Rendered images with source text
┌──
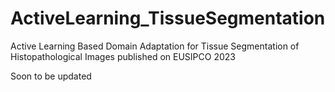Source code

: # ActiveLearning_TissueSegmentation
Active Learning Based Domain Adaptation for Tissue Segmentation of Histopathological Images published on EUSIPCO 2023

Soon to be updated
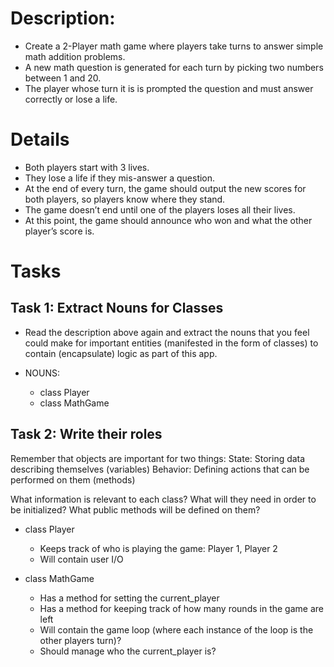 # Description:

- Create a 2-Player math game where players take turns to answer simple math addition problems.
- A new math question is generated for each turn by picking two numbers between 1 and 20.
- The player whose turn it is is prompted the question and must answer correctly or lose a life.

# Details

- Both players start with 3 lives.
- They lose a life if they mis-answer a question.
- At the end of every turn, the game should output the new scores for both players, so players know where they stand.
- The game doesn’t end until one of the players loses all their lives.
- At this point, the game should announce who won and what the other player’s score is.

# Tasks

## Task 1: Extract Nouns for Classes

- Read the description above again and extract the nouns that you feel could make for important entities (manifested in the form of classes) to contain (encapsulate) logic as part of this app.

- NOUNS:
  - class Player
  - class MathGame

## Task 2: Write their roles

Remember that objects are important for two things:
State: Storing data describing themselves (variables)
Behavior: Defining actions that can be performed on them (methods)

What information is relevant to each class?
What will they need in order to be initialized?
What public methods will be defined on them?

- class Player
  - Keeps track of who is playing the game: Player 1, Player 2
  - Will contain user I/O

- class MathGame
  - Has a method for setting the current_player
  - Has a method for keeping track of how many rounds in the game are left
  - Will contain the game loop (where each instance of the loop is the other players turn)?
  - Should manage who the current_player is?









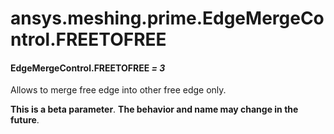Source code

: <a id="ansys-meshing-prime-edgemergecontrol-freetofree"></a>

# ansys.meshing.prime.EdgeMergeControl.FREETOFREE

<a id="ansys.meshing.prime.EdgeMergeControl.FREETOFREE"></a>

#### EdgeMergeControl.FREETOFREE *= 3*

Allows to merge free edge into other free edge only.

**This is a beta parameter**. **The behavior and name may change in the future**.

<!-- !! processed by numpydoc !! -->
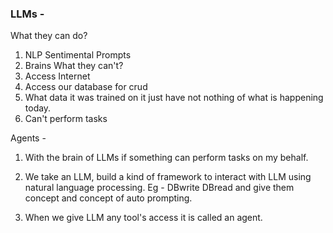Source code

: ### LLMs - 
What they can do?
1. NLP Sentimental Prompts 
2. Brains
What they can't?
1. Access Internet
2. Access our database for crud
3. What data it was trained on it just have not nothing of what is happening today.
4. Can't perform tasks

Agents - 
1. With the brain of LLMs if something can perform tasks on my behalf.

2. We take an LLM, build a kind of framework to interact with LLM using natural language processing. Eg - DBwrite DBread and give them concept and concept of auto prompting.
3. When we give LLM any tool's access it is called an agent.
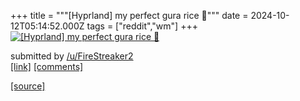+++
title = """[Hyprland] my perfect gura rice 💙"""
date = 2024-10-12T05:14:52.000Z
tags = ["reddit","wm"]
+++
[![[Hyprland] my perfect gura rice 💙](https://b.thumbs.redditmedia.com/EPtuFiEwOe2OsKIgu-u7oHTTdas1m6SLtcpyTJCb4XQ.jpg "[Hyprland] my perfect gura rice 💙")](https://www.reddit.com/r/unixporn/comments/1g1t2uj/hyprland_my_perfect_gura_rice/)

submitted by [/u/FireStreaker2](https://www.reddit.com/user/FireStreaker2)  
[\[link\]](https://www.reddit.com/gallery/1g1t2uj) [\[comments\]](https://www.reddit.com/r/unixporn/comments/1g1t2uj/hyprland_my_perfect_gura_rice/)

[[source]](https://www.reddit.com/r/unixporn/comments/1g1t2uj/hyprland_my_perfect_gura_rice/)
└──
Exercise goal: From the line holding "- Has a method for keeping" to the line holding "in the future**.", both included, retype the entries above exactly and drop the pictures.

Completed exercise:
  - Has a method for keeping track of how many rounds in the game are left
  - Will contain the game loop (where each instance of the loop is the other players turn)?
  - Should manage who the current_player is?









Source code

: <a id="ansys-meshing-prime-edgemergecontrol-freetofree"></a>

# ansys.meshing.prime.EdgeMergeControl.FREETOFREE

<a id="ansys.meshing.prime.EdgeMergeControl.FREETOFREE"></a>

#### EdgeMergeControl.FREETOFREE *= 3*

Allows to merge free edge into other free edge only.

**This is a beta parameter**. **The behavior and name may change in the future**.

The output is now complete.